By Jonathan Copping, Sports Lawyer, Bolt Burdon Law Firm, London
There has been substantial discussion and commentary in the press, not only in the United Kingdom, but throughout Europe, about the threat of the financial strength of the teams in the Chinese Super League.
In January 2017, Brazilian footballer, Oscar, moved from Chelsea to Shanghai SIPG for a reported £60 million. Oscar’s salary is reported to be in the region of £350,000.00 per week, a three-fold increase on what he was reportedly earning at Chelsea. Oscar is not the only high-profile footballer to move to the Chinese Super League. Former Manchester United and Manchester City forward, Carlos Tevez, moved to Shanghai Shenua on a reported salary of £615,000 per week.
It is without question that the teams in the Chinese Super League have paid hugely inflated prices in order to tempt high-profile footballers to move to play in China. The Chinese Football Association and the Chinese Government want to turn China into a global force in world football and see attracting high-profile foreign footballers as one way of increasing the popularity of football in China.

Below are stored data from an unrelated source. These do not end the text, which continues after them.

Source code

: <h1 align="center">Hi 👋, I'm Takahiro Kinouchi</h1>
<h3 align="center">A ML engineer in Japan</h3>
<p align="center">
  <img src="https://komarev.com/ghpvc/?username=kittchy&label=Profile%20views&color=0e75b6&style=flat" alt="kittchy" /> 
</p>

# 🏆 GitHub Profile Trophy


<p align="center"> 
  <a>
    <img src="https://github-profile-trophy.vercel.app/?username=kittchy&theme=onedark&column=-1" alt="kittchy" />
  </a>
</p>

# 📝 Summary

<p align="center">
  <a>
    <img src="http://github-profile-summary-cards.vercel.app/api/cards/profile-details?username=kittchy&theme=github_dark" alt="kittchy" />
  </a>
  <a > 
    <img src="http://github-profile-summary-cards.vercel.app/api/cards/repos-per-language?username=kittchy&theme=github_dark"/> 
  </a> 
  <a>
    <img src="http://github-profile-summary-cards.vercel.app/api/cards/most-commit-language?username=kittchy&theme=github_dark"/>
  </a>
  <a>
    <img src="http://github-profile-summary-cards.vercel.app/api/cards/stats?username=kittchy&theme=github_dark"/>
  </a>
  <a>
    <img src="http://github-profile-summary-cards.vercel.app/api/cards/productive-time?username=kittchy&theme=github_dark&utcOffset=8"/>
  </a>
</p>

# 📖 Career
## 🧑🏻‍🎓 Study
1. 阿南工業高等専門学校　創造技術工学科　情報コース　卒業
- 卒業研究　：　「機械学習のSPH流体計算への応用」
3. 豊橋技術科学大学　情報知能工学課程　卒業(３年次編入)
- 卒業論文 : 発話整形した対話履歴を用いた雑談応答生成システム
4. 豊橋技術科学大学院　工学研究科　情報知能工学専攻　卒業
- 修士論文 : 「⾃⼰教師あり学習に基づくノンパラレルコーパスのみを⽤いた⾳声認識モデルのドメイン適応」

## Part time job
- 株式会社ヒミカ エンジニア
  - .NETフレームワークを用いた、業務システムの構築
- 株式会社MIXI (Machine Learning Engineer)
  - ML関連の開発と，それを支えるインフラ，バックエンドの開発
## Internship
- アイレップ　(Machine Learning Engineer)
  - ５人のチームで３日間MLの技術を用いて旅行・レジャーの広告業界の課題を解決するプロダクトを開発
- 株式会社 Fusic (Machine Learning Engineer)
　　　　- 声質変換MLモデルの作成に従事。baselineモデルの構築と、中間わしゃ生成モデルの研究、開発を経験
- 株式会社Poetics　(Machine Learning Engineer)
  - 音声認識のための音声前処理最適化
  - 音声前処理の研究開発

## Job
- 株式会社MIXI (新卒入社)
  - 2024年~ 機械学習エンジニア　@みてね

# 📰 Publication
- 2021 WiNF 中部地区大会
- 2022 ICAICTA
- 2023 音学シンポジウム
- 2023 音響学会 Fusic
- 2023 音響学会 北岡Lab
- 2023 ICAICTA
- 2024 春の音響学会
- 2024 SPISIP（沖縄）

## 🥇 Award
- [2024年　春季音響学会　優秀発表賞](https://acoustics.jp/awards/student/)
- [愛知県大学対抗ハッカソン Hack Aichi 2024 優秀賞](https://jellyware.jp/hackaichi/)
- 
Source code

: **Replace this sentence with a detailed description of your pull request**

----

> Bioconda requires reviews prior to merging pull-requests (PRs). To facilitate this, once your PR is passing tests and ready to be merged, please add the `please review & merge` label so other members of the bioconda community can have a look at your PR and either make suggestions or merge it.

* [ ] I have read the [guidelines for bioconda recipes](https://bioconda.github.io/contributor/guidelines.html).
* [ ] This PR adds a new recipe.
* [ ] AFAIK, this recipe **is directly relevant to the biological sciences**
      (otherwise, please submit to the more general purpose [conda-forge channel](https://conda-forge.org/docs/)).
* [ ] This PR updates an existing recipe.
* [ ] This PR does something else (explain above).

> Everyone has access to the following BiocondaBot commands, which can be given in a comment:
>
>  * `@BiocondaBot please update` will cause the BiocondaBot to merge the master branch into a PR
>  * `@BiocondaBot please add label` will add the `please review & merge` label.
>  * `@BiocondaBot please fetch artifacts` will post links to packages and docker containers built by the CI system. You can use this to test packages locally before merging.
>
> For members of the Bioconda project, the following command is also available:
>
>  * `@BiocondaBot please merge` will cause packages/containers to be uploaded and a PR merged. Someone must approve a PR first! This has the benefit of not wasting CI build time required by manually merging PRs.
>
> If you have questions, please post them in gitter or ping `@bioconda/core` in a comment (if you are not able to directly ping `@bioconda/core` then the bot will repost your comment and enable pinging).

However, leading football clubs throughout Europe will be pleased to read that the Chinese Football Association has implemented a rule to limit the number of foreign footballers who can appear in a team’s match day squad from four to three players. Each team’s starting line-up must also include at least two Chinese players under the age of 23.
The rule change has been implemented to allow local talent the opportunity to progress and to address irrational investments by clubs on salaries and transfer fees.
The current Chinese Super League transfer window is open until 28 February 2017 and it will be interesting to see whether any of the teams decide to fill their foreign quotas before the transfer window closes. The China Football Association could, in the future, decide to increase the quota, but for the moment the threat to European clubs is on hold.